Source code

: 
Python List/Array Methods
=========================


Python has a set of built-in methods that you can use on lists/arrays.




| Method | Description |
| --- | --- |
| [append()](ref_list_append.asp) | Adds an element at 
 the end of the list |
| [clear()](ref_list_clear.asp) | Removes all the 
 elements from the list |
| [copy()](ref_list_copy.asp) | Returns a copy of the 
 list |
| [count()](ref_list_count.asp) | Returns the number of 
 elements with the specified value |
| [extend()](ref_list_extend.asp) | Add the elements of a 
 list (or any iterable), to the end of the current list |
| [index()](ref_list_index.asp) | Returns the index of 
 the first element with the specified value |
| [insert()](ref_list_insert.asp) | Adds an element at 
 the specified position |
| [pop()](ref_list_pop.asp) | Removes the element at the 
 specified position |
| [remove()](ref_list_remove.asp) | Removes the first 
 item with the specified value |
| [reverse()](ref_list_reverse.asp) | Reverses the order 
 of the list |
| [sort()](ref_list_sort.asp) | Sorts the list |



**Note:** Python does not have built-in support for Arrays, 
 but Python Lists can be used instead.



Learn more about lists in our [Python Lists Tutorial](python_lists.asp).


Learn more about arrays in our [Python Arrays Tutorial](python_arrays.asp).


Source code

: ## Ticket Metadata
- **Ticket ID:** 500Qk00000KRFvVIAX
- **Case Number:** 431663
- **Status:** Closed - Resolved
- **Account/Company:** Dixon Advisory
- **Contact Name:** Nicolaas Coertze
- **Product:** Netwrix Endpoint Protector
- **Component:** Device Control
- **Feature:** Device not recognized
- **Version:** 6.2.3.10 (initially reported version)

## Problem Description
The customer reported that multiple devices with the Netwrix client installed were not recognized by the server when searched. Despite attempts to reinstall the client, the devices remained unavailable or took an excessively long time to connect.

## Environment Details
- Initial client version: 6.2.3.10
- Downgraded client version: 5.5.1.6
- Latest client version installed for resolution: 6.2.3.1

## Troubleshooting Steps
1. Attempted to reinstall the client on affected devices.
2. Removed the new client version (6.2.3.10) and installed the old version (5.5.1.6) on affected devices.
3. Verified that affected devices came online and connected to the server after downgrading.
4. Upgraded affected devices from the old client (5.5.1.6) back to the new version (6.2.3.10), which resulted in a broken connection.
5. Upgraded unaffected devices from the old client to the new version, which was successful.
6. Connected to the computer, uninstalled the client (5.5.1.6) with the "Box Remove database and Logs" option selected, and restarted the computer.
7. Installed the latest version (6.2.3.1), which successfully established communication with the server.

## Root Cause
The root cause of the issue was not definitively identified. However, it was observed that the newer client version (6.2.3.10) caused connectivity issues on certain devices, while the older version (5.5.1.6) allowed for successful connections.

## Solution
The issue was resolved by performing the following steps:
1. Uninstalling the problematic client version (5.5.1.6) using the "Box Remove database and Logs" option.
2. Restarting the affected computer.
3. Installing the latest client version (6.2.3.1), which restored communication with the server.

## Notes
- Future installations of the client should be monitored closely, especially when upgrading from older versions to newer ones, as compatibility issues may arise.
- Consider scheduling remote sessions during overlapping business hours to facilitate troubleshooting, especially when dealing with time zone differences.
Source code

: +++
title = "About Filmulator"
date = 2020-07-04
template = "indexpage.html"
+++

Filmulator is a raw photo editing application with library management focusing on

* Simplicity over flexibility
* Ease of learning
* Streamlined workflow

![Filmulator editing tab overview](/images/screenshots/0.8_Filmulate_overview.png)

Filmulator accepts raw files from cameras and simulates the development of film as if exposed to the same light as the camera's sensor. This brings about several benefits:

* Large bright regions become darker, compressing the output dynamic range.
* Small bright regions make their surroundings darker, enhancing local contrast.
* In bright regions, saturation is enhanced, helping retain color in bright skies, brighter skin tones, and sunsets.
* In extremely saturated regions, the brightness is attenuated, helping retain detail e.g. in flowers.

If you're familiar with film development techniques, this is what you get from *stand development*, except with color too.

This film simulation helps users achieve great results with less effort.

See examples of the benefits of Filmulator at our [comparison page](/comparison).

--------------------------------------------------

WHAT YOU WILL DO:
Please transcribe exactly the lines above from the line that has "The customer reported" up to and including the line that has "## Root Cause"; no other line belongs in the answer.

ANSWER BELOW:
The customer reported that multiple devices with the Netwrix client installed were not recognized by the server when searched. Despite attempts to reinstall the client, the devices remained unavailable or took an excessively long time to connect.

## Environment Details
- Initial client version: 6.2.3.10
- Downgraded client version: 5.5.1.6
- Latest client version installed for resolution: 6.2.3.1

## Troubleshooting Steps
1. Attempted to reinstall the client on affected devices.
2. Removed the new client version (6.2.3.10) and installed the old version (5.5.1.6) on affected devices.
3. Verified that affected devices came online and connected to the server after downgrading.
4. Upgraded affected devices from the old client (5.5.1.6) back to the new version (6.2.3.10), which resulted in a broken connection.
5. Upgraded unaffected devices from the old client to the new version, which was successful.
6. Connected to the computer, uninstalled the client (5.5.1.6) with the "Box Remove database and Logs" option selected, and restarted the computer.
7. Installed the latest version (6.2.3.1), which successfully established communication with the server.

## Root Cause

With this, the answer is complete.